A hot water heating coil has a set-point of 35°C with a throttling range of 10°C. The heat output of the coil varies from 0 to 50 kW. Assuming that a proportional controller is used to maintain the air temperature set-point, determine the proportional gain for the controller and the relationship between the output air temperature and the heat rate provided by the coil. Assume steady-state operation.

Verified Solution

Using Eq. (10.1), the relationship between the heat rate Q, and the error in the air temperature at the coil outlet can be put in the form of:

$u =K_{p}e+u_{0}$           (10.1)

$Q = K_{p} (T_{set-point} – T_{air}) + Q_{o}$

(i) When the heat rate $Q = Q_{min}$= 0 kW, the coil outlet air temperature is $T_{air} = T_{min}$ = 35°C – 5°C= 30°C.
(ii) When the heat rate $Q = Q_{max}$= 50 kW, the coil outlet air temperature is $T_{air} = T_{max}$ = 35°C +5°C = 40°C.
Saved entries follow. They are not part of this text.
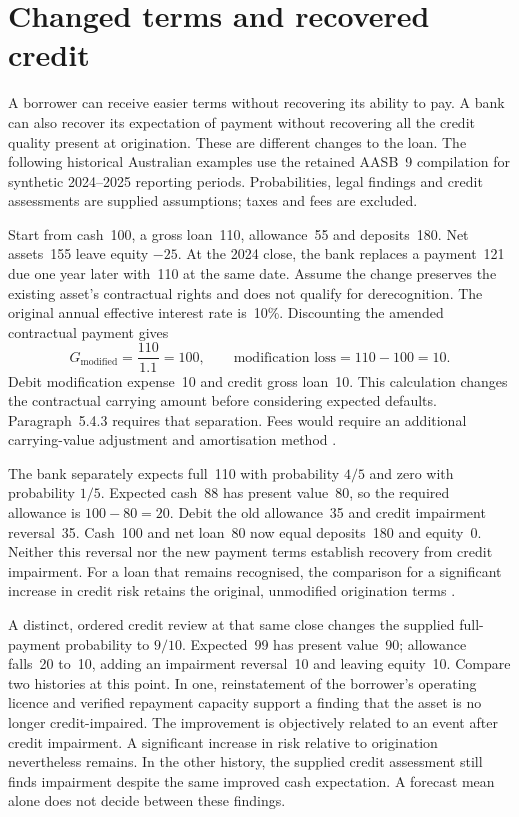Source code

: \section{Changed terms and recovered credit}\label{sec:bank-restructuring}

A borrower can receive easier terms without recovering its ability to pay.
A bank can also recover its expectation of payment without recovering all
the credit quality present at origination. These are different changes to
the loan. The following historical Australian examples use the retained
AASB~9 compilation for synthetic 2024--2025 reporting periods. Probabilities,
legal findings and credit assessments are supplied assumptions; taxes and
fees are excluded.

Start from cash~100, a gross loan~110, allowance~55 and deposits~180. Net assets~155
leave equity $-25$. At the 2024 close, the bank replaces a payment~121 due
one year later with~110 at the same date. Assume the change preserves the
existing asset's contractual rights and does not qualify for derecognition.
The original annual effective interest rate is~10\%. Discounting the amended
contractual payment gives
\[
 G_{\mathrm{modified}}=\frac{110}{1.1}=100,
 \qquad \text{modification loss}=110-100=10.
\]
Debit modification expense~10 and credit gross loan~10. This calculation changes
the contractual carrying amount before considering expected defaults.
Paragraph~5.4.3 requires that separation. Fees would require an additional
carrying-value adjustment and amortisation method
\citep[paragraph~5.4.3]{aasb9dated}.

The bank separately expects full~110 with probability $4/5$ and zero with
probability $1/5$. Expected cash~88 has present value~80, so the required
allowance is $100-80=20$. Debit the old allowance~35 and credit impairment
reversal~35. Cash~100 and net loan~80 now equal deposits~180 and equity~0.
Neither this reversal nor the new payment terms establish recovery from
credit impairment. For a loan that remains recognised, the comparison for a
significant increase in credit risk retains the original, unmodified
origination terms \citep[paragraph~5.5.12 and B5.5.27]{aasb9dated}.

A distinct, ordered credit review at that same close changes the supplied
full-payment probability to $9/10$. Expected~99 has present value~90; allowance
falls~20 to~10, adding an impairment reversal~10 and leaving equity~10.
Compare two histories at this point. In one, reinstatement of the borrower's
operating licence and verified repayment capacity support a finding that the
asset is no longer credit-impaired. The improvement is objectively related to
an event after credit impairment. A significant increase in risk relative to
origination nevertheless remains. In the other history, the supplied credit
assessment still finds impairment despite the same improved cash expectation.
A forecast mean alone does not decide between these findings.

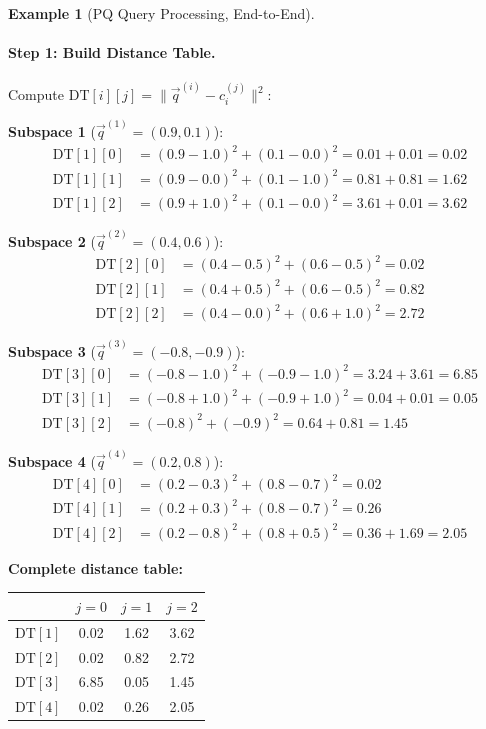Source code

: \documentclass[11pt,a4paper]{article}
\theoremstyle{definition}
\newtheorem{example}{Example}[section]
\theoremstyle{plain}
\begin{document}
\begin{example}[PQ Query Processing, End-to-End]
\paragraph{Step 1: Build Distance Table.}
Compute $\mathrm{DT}[i][j] = \|\vec{q}^{(i)} - c_i^{(j)}\|^2$:

\textbf{Subspace 1} ($\vec{q}^{(1)} = (0.9, 0.1)$):
\begin{align*}
\mathrm{DT}[1][0] &= (0.9{-}1.0)^2 + (0.1{-}0.0)^2 = 0.01 + 0.01 = \mathbf{0.02} \\
\mathrm{DT}[1][1] &= (0.9{-}0.0)^2 + (0.1{-}1.0)^2 = 0.81 + 0.81 = \mathbf{1.62} \\
\mathrm{DT}[1][2] &= (0.9{+}1.0)^2 + (0.1{-}0.0)^2 = 3.61 + 0.01 = \mathbf{3.62}
\end{align*}

\textbf{Subspace 2} ($\vec{q}^{(2)} = (0.4, 0.6)$):
\begin{align*}
\mathrm{DT}[2][0] &= (0.4{-}0.5)^2 + (0.6{-}0.5)^2 = \mathbf{0.02} \\
\mathrm{DT}[2][1] &= (0.4{+}0.5)^2 + (0.6{-}0.5)^2 = \mathbf{0.82} \\
\mathrm{DT}[2][2] &= (0.4{-}0.0)^2 + (0.6{+}1.0)^2 = \mathbf{2.72}
\end{align*}

\textbf{Subspace 3} ($\vec{q}^{(3)} = (-0.8, -0.9)$):
\begin{align*}
\mathrm{DT}[3][0] &= (-0.8{-}1.0)^2 + (-0.9{-}1.0)^2 = 3.24 + 3.61 = \mathbf{6.85} \\
\mathrm{DT}[3][1] &= (-0.8{+}1.0)^2 + (-0.9{+}1.0)^2 = 0.04 + 0.01 = \mathbf{0.05} \\
\mathrm{DT}[3][2] &= (-0.8)^2 + (-0.9)^2 = 0.64 + 0.81 = \mathbf{1.45}
\end{align*}

\textbf{Subspace 4} ($\vec{q}^{(4)} = (0.2, 0.8)$):
\begin{align*}
\mathrm{DT}[4][0] &= (0.2{-}0.3)^2 + (0.8{-}0.7)^2 = \mathbf{0.02} \\
\mathrm{DT}[4][1] &= (0.2{+}0.3)^2 + (0.8{-}0.7)^2 = \mathbf{0.26} \\
\mathrm{DT}[4][2] &= (0.2{-}0.8)^2 + (0.8{+}0.5)^2 = 0.36 + 1.69 = \mathbf{2.05}
\end{align*}

\textbf{Complete distance table:}
\begin{center}
\begin{tabular}{lccc}
\toprule
& $j = 0$ & $j = 1$ & $j = 2$ \\
\midrule
$\mathrm{DT}[1]$ & 0.02 & 1.62 & 3.62 \\
$\mathrm{DT}[2]$ & 0.02 & 0.82 & 2.72 \\
$\mathrm{DT}[3]$ & 6.85 & 0.05 & 1.45 \\
$\mathrm{DT}[4]$ & 0.02 & 0.26 & 2.05 \\
\bottomrule
\end{tabular}
\end{center}


\end{example}
\end{document}
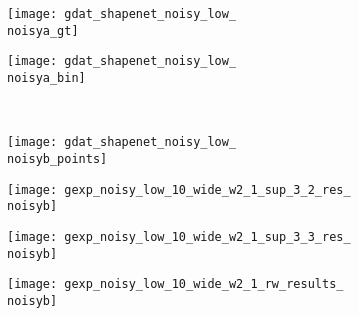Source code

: \begin{figure*}[t]
{\begin{subfigure}[t]{1\textwidth}
\begin{subfigure}[t]{0.095\textwidth}
        	\texttt{[image: gdat\_shapenet\_noisy\_low\_\\noisya\_gt]}
        \end{subfigure}
        \begin{subfigure}[t]{0.095\textwidth}
            \vspace{0px}\centering
            \texttt{[image: gdat\_shapenet\_noisy\_low\_\\noisya\_bin]}
        \end{subfigure}
        \\[-2px]
        \begin{subfigure}[t]{0.095\textwidth}
        	\vspace{0px}\centering
        	\texttt{[image: gdat\_shapenet\_noisy\_low\_\\noisyb\_points]}
        \end{subfigure}
        \begin{subfigure}[t]{0.095\textwidth}
        	\vspace{0px}\centering
        	\texttt{[image: gexp\_noisy\_low\_10\_wide\_w2\_1\_sup\_3\_2\_res\_\\noisyb]}
        \end{subfigure}
        \begin{subfigure}[t]{0.095\textwidth}
        	\vspace{0px}\centering
        	\texttt{[image: gexp\_noisy\_low\_10\_wide\_w2\_1\_sup\_3\_3\_res\_\\noisyb]}
        \end{subfigure}
        \begin{subfigure}[t]{0.095\textwidth}
        	\vspace{0px}\centering
        	\texttt{[image: gexp\_noisy\_low\_10\_wide\_w2\_1\_rw\_results\_\\noisyb]}
        \end{subfigure}
        \begin{subfigure}[t]{0.095\textwidth}
            \vspace{0px}\centering

\end{subfigure}
\end{subfigure}}
\end{figure*}

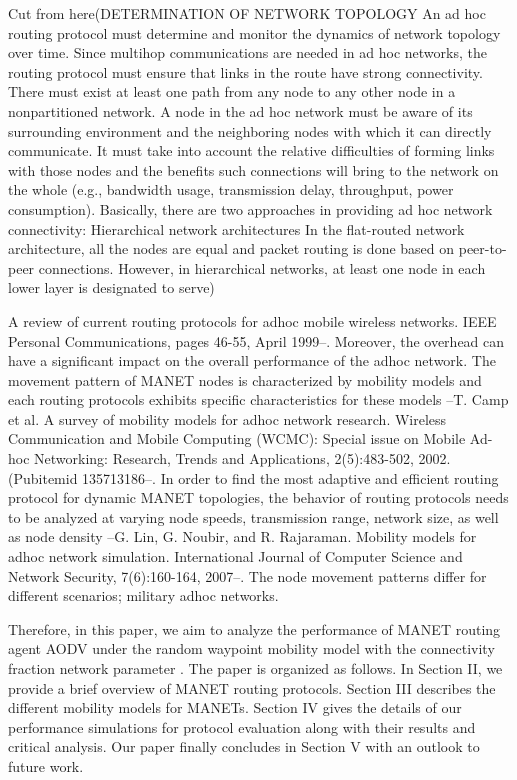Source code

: \documentclass[letterpaper, 10 pt, conference]{ieeeconf}  %
\begin{document}
Cut from here(DETERMINATION OF NETWORK TOPOLOGY
An ad hoc routing protocol must determine and
monitor the dynamics of network topology over
time. Since multihop communications are needed
in ad hoc networks, the routing protocol must
ensure that links in the route have strong connectivity.
There must exist at least one path from
any node to any other node in a nonpartitioned
network. A node in the ad hoc network must be
aware of its surrounding environment and the
neighboring nodes with which it can directly
communicate. It must take into account the relative
difficulties of forming links with those nodes
and the benefits such connections will bring to
the network on the whole (e.g., bandwidth usage,
transmission delay, throughput, power consumption).
Basically, there are two approaches in providing
ad hoc network connectivity:
Hierarchical network architectures 
In the flat-routed network architecture, all the
nodes are equal and packet routing is done
based on peer-to-peer connections. However, in
hierarchical networks, at least one node in each
lower layer is designated to serve)


A review of current routing protocols for adhoc mobile wireless networks. IEEE Personal Communications, pages 46-55, April 1999--. Moreover, the overhead can have a significant impact on the overall
performance of the adhoc network. The movement pattern of MANET nodes is characterized by mobility models and each routing protocols exhibits specific
characteristics for these models --T. Camp et al. A survey of mobility models for adhoc network research. Wireless Communication and Mobile Computing (WCMC): Special issue on Mobile Ad-hoc Networking: Research, Trends and Applications, 2(5):483-502, 2002. (Pubitemid 135713186--. In order to find the most adaptive and efficient routing protocol for dynamic MANET topologies, the behavior of routing protocols needs to be
analyzed at varying node speeds, transmission range, network size, as well as node density --G. Lin, G. Noubir, and R. Rajaraman. Mobility models for adhoc network simulation. International Journal of Computer Science and Network Security, 7(6):160-164, 2007--. The node movement patterns differ for different scenarios; military adhoc networks.

Therefore, in this paper, we aim to analyze the performance of MANET routing agent AODV under the random waypoint  mobility model with the connectivity fraction network parameter . The paper is organized as follows. In Section II, we provide a brief overview of MANET routing protocols. Section III describes the different mobility models for MANETs. Section IV gives the details of our performance simulations for protocol evaluation along with their results and critical analysis. Our paper finally concludes in Section V with an outlook to future work.
\end{document}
The proportional gain $K_{p}$ can be determined as follows:

$Q_{max} − Q_{min} = K_{p}(T_{min} − T_{max})$

or

$K_{p} = [Q_{max} − Q_{min}]/[T_{min} − T_{max}]= −50kW/10 °C = −5 kW/°C$

Similarly, the constant $Q_{o}$ can be determined from

$Q_{min} = K_{p}(T_{setpoint} − T_{min}) + Q_{o}$

or

$Q_{o} = Q_{min} − K_{p}(T_{set-point} − T_{min}) = 0 + 5 kW/°C * (35°C − 30°C) = +25 kW$

Therefore, the relationship between the heat rate output and the air temperature for the heating coil is:

$Q = −5 (T_{set-point} − T_{air}) + 25$

Thus, as long as the heat rate is different from $Q_{o}$ = 25 kW, the quantity ( $T_{set-point} − T_{air}$) which is the error in the proportional control equation cannot be equal to zero.